5 thoughts on “Victory

    • It depends on what kind of animals you have problems with. The only “wild” animals we have had visit our garden are rabbits, cats, birds, and of course insects. We have a lot of clover and dandelions in our lawn area, which the rabbits prefer to eat over our vegetables. However, my sister has had problems with them in her neighborhood with a Homeowners’ Association and “weeds” in their lawns are frowned upon. So if you have problems with rabbits, maybe try making sure there are plenty of other things for them to eat. It’s not always about keeping them out and all the food for ourselves — ideally we should grow enough for ourselves and them, although I know this is not always possible.

      The neighborhood feral cats are our current and biggest problem. The population has seemed to explode over the past year or so. Since our town has no animal control or animal shelter to take care of the cats for us, we are stuck trying to handle it ourselves as humanely as possible. Honestly we are still unsure about what to do about them — which is upsetting when they use our yard for a litter box.
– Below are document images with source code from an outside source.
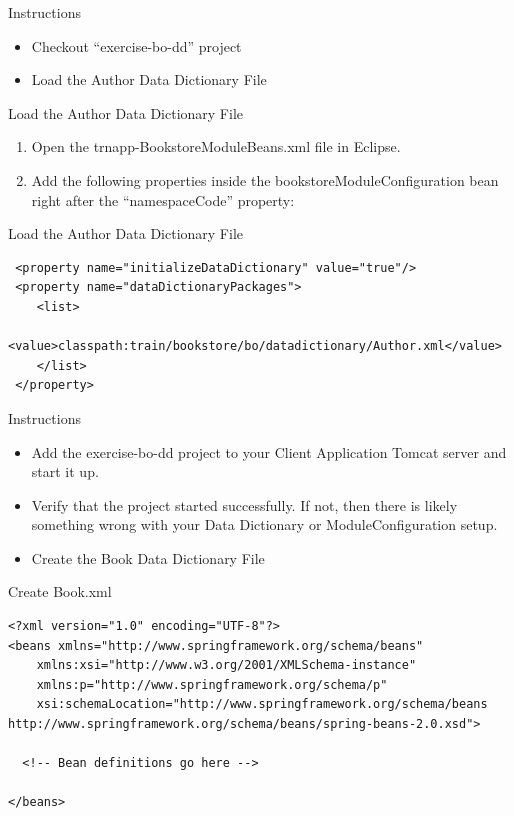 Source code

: \documentclass[xcolor=dvipsnames,14pt,professionalfonts]{beamer}
\begin{document}
\begin{frame}{Instructions}
  \begin{itemize}
  \item Checkout “exercise-bo-dd” project
  \item Load the Author Data Dictionary File
  \end{itemize}
\end{frame}

\begin{frame}{Load the Author Data Dictionary File}
  \begin{enumerate}
  \item Open the trnapp-BookstoreModuleBeans.xml file in Eclipse.
  \item Add the following properties inside the
    bookstoreModuleConfiguration bean right after the “namespaceCode”
    property:
  \end{enumerate}
\end{frame}

\begin{frame}[fragile]{Load the Author Data Dictionary File}
    \begin{verbatim}
 <property name="initializeDataDictionary" value="true"/>
 <property name="dataDictionaryPackages">
    <list>
        <value>classpath:train/bookstore/bo/datadictionary/Author.xml</value>
    </list>
 </property>
    \end{verbatim}
\end{frame}

    
\begin{frame}{Instructions}
  \begin{itemize}
    \item Add the exercise-bo-dd project to your Client Application Tomcat server and start it up.
    \item Verify that the project started successfully.  If not, then there is likely something wrong with your Data Dictionary or ModuleConfiguration setup.
    \item Create the Book Data Dictionary File
  \end{itemize}
\end{frame}

\begin{frame}[fragile]{Create Book.xml}
    \begin{verbatim}
<?xml version="1.0" encoding="UTF-8"?>
<beans xmlns="http://www.springframework.org/schema/beans"
	xmlns:xsi="http://www.w3.org/2001/XMLSchema-instance"
	xmlns:p="http://www.springframework.org/schema/p"
	xsi:schemaLocation="http://www.springframework.org/schema/beans http://www.springframework.org/schema/beans/spring-beans-2.0.xsd">

  <!-- Bean definitions go here -->

</beans>
\end{verbatim}
\end{frame}
\end{document}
      If you have problems with birds eating your fruit crops, trying bird netting over the plants or growing other kinds of fruits or seeds that they like or have a few bird feeders with a variety of options for the multiple species which may grace your outdoor space.
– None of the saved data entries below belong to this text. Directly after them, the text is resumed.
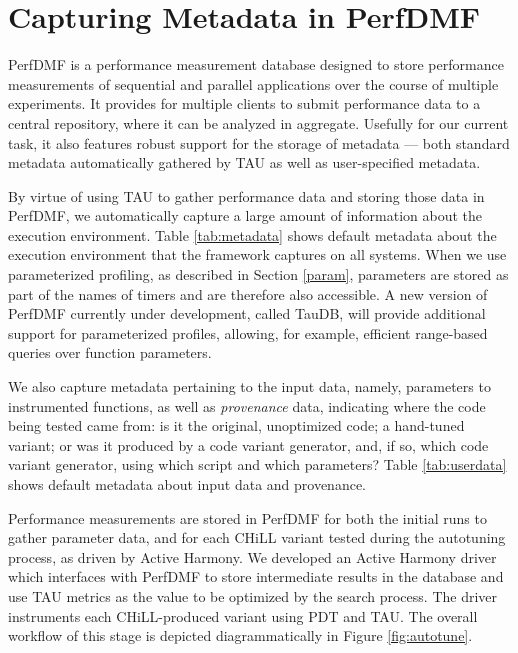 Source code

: \documentclass[msthesis,justified,copyright,final,numbers,sort&compress,
gsmodern,amstex,natbib]{uothesis}
\begin{document}
\section{Capturing Metadata in PerfDMF}
\label{perfdmf}

PerfDMF \cite{perfdmf} is a performance measurement database designed to store performance measurements of sequential and parallel applications over the course of multiple experiments. It provides for multiple clients to submit performance data to a central repository, where it can be analyzed in aggregate. Usefully for our current task, it also features robust support for the storage of metadata --- both standard metadata automatically gathered by TAU as well as user-specified metadata.

By virtue of using TAU to gather performance data and storing those data in PerfDMF, we automatically capture a large amount of information about the execution environment. Table \ref{tab:metadata} shows default metadata about the execution environment that the framework captures on all systems. When we use parameterized profiling, as described in Section \ref{param}, parameters are stored as part of the names of timers and are therefore also accessible. A new version of PerfDMF currently under development, called TauDB, will provide additional support for parameterized profiles, allowing, for example, efficient range-based queries over function parameters. 

We also capture metadata pertaining to the input data, namely, parameters to instrumented functions, as well as \emph{provenance} data, indicating where the code being tested came from: is it the original, unoptimized code; a hand-tuned variant; or was it produced by a code variant generator, and, if so, which code variant generator, using which script and which parameters? Table \ref{tab:userdata} shows default metadata about input data and provenance.

Performance measurements are stored in PerfDMF for both the initial runs to gather parameter data, and for each CHiLL variant tested during the autotuning process, as driven by Active Harmony. We developed an Active Harmony driver which interfaces with PerfDMF to store intermediate results in the database and use TAU metrics as the value to be optimized by the search process. The driver instruments each CHiLL-produced variant using PDT and TAU. The overall workflow of this stage is depicted diagrammatically in Figure \ref{fig:autotune}.
\end{document}
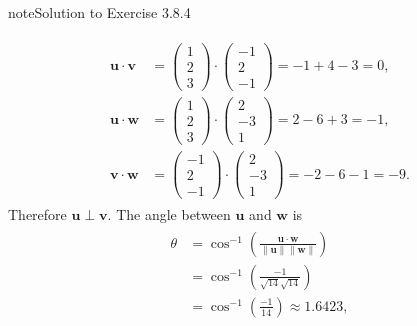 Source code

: \documentclass[letterpaper,10pt,english]{jupyterBook}
\begin{document}
\begin{sphinxadmonition}{note}{Solution to Exercise 3.8.4}


\begin{equation*}
\begin{split} \begin{align*}
    \mathbf{u} \cdot \mathbf{v} &= \begin{pmatrix} 1 \\ 2 \\ 3 \end{pmatrix} \cdot
    \begin{pmatrix} -1 \\ 2 \\ -1 \end{pmatrix} = -1 + 4 - 3 = 0, \\
    \mathbf{u} \cdot \mathbf{w} &= \begin{pmatrix} 1 \\ 2 \\ 3 \end{pmatrix} \cdot
    \begin{pmatrix} 2 \\ -3 \\ 1 \end{pmatrix} = 2 - 6 + 3 = -1, \\
    \mathbf{v} \cdot \mathbf{w} &= \begin{pmatrix} -1 \\ 2 \\ -1 \end{pmatrix} \cdot
    \begin{pmatrix} 2 \\ -3 \\ 1 \end{pmatrix} = -2 -6 -1 =  -9.
\end{align*} \end{split}
\end{equation*}
\sphinxAtStartPar
Therefore \(\mathbf{u} \perp \mathbf{v}\). The angle between \(\mathbf{u}\) and \(\mathbf{w}\) is
\begin{equation*}
\begin{split} \begin{align*}
    \theta &= \cos^{-1} \left( \frac{\mathbf{u} \cdot \mathbf{w}}{\|\mathbf{u} \|\|\mathbf{w}\|} \right) \\
    &= \cos^{-1} \left( \frac{-1}{\sqrt{14}\sqrt{14}}\right) \\
    &= \cos^{-1}\left(\frac{-1}{14}\right) \approx 1.6423,
\end{align*} \end{split}

\end{equation*}
\end{sphinxadmonition}
\end{document}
      Insects — biodiversity is always a great way to make sure you have a good amount of helpful insects to take care of some of the harmful insects for you. We will be getting chickens this spring to also help with the insect population in our garden. They are great at foraging and controlling insect populations while at the same time getting healthy protein for themselves.

      I hope at least some of this was helpful! Healthy soil, organic and natural growing methods, biodiversity, and having enough to share are always great places to start in having a productive garden free of pests.

      • Thanks for your response. My main problem are birds and squirrels, but it seems you have no squirrels where you are. I’m really glad you’re getting chickens though, they are great animals to have!

      • Squirrels do frequent our yard…I guess they are not much of a problem, so I completely forgot about them! The only things those rascals have ever taken are the heads from our sunflowers (so we just plant a lot of them) and the seed from the birdfeeders.

      • Oh yeah, the squirrels here love the seeds from bird feeders. I guess the solution is just to plant double what you need! And distraction plants. I’ve thought about maybe building a greenhouse, but that would be quite costly.